(Input data)

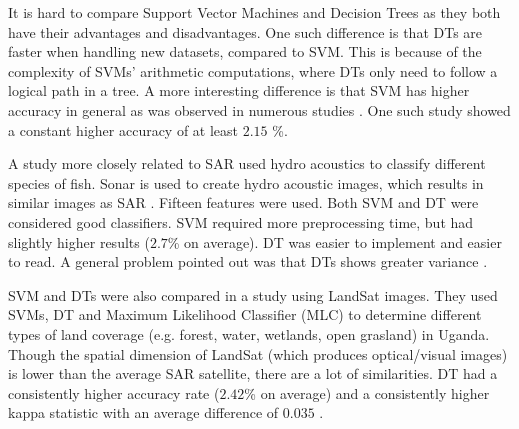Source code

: It is hard to compare Support Vector Machines and Decision Trees as they both have their advantages and disadvantages. One such difference is that DTs are faster when handling new datasets, compared to SVM. This is because of the complexity of SVMs' arithmetic computations, where DTs only need to follow a logical path in a tree. A more interesting difference is that SVM has higher accuracy in general as was observed in numerous studies \cite{arun2010hybrid}. One such study showed a constant higher accuracy of at least $2.15$ \%.
 
A study more closely related to SAR used hydro acoustics to classify different species of fish. Sonar is used to create hydro acoustic images, which results in similar images as SAR \cite{griffiths2003synthetic}. Fifteen features were used. Both SVM and DT were considered good classifiers. SVM required more preprocessing time, but had slightly higher results ($2.7$\% on average). DT was easier to implement and easier to read. A general problem pointed out was that DTs shows greater variance \cite{Robotham2011170}.

SVM and DTs were also compared in a study using LandSat images. They used SVMs, DT and Maximum Likelihood Classifier (MLC) to determine different types of land coverage (e.g. forest, water, wetlands, open grasland) in Uganda. Though the spatial dimension of LandSat (which produces optical/visual images) is lower than the average SAR satellite, there are a lot of similarities. DT had a consistently higher accuracy rate ($2.42$\% on average) and a consistently higher kappa statistic with an average difference of $0.035$ \cite{Otukei2010S27}.



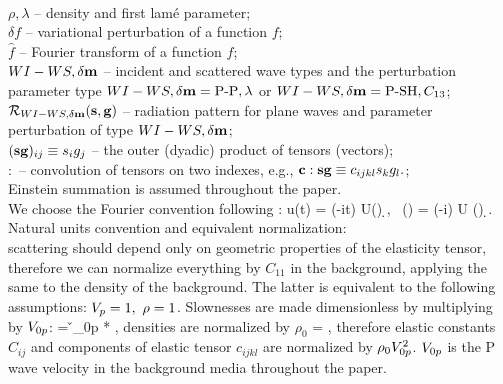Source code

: \\
$\rho, \lambda$ -- density and first lamé parameter;
\\
$\delta f$ -- variational perturbation of a function $f$;
\\
$\hat{f}$ -- Fourier transform of a function $f$;
\\
${WI-WS, \delta \mathbf{m}}$ -- incident and scattered wave types and the perturbation parameter type  ${WI-WS, \delta \mathbf{m}} = \text{P-P}, \lambda$ or ${WI-WS, \delta \mathbf{m}} = \text{P-SH}, C_{13}$;
\\
$\mathcal{R}_{WI-WS, \delta \mathbf{m}}(\mathbf{s},\mathbf{g})$ -- radiation pattern for plane waves and parameter perturbation of type ${WI-WS, \delta \mathbf{m}}$;
\\
$(\mathbf{s}  \mathbf{g})_{ij} \equiv s_i g_j$ -- the outer (dyadic) product of tensors (vectors); 
\\
$:$ -- convolution of tensors on two indexes, e.g.,
$\mathbf{c}:\mathbf{s}\mathbf{g} \equiv c_{ijkl}s_kg_l.$;
\\
Einstein summation is assumed throughout the paper.
\\
We choose the Fourier convention following \cite{hudson1981}:
\beq 
u(t) = \inty \exp(-i\omega t) U(\omega) \d \omega,~ (\Kv) = \intyV \exp(-i\Kv\xv) U (\xv) \d \xv.
\eeq
Natural units convention and equivalent normalization: 
\\ 
scattering should depend only on geometric properties of the elasticity tensor, therefore we can normalize everything by $C_{11}$ in the background, applying the same to the density of the background. The latter is equivalent to the following assumptions:
$V_p = 1, ~ \rho = 1$.
Slownesses are made dimensionless by multiplying by $V_{0p}$:
\beq
\svn = \v_{0p} * \sv,
\eeq
densities are normalized by $\rho_0$
\beq
\nmz{\rho} = ,
\eeq
therefore elastic constants $C_{ij}$ and components of elastic tensor $c_{ijkl}$ are normalized by $\rho_0 V^2_{0p}$.
$V_{0p}$ is the P wave velocity in the background media throughout the paper.


 






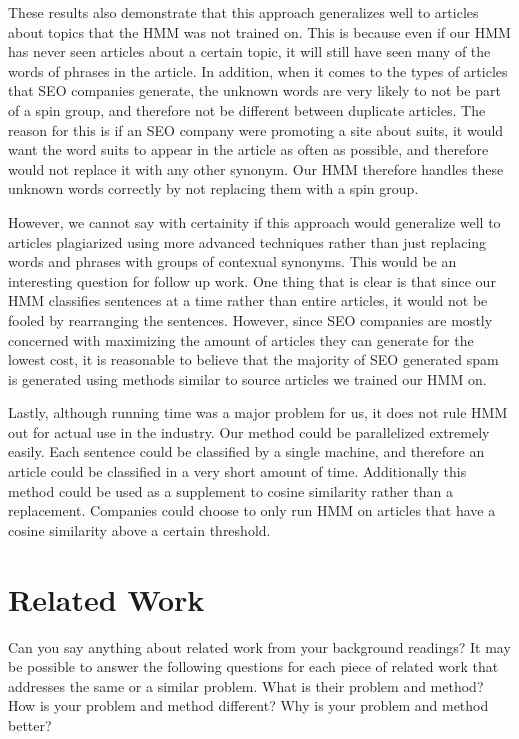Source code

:\documentclass[11pt,letterpaper,oneside, titlepage]{scrartcl}
\begin{document}
These results also demonstrate that this approach generalizes well to articles about topics that the HMM was not trained on. This is because even if our HMM has never seen articles about a certain topic, it will still have seen many of the words of phrases in the article. In addition, when it comes to the types of articles that SEO companies generate, the unknown words are very likely to not be part of a spin group, and therefore not be different between duplicate articles. The reason for this is if an SEO company were promoting a site about suits, it would want the word suits to appear in the article as often as possible, and therefore would not replace it with any other synonym. Our HMM therefore handles these unknown words correctly by not replacing them with a spin group. 

However, we cannot say with certainity if this approach would generalize well to articles plagiarized using more advanced techniques rather than just replacing words and phrases with groups of contexual synonyms. This would be an interesting question for follow up work. One thing that is clear is that since our HMM classifies sentences at a time rather than entire articles, it would not be fooled by rearranging the sentences. However, since SEO companies are mostly concerned with maximizing the amount of articles they can generate for the lowest cost, it is reasonable to believe that the majority of SEO generated spam is generated using methods similar to source articles we trained our HMM on.

Lastly, although running time was a major problem for us, it does not rule HMM out for actual use in the industry. Our method could be parallelized extremely easily. Each sentence could be classified by a single machine, and therefore an article could be classified in a very short amount of time. Additionally this method could be used as a supplement to cosine similarity rather than a replacement. Companies could choose to only run HMM on articles that have a cosine similarity above a certain threshold.
\section{Related Work}

Can you say anything about related work from your background readings? It may be possible to answer the following questions for each piece of related work that addresses the same or a similar problem. What is their problem and method? How is your problem and method different? Why is your problem and method better? 
\end{document}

(End Input data)

(Task description):
The answer must be an exact copy of the lines above, from the start of the records through the line with "least $2.15$ \%.", and of nothing else; no pictures belong in it.

(Response for this exercise):
Source code

: It is hard to compare Support Vector Machines and Decision Trees as they both have their advantages and disadvantages. One such difference is that DTs are faster when handling new datasets, compared to SVM. This is because of the complexity of SVMs' arithmetic computations, where DTs only need to follow a logical path in a tree. A more interesting difference is that SVM has higher accuracy in general as was observed in numerous studies \cite{arun2010hybrid}. One such study showed a constant higher accuracy of at least $2.15$ \%.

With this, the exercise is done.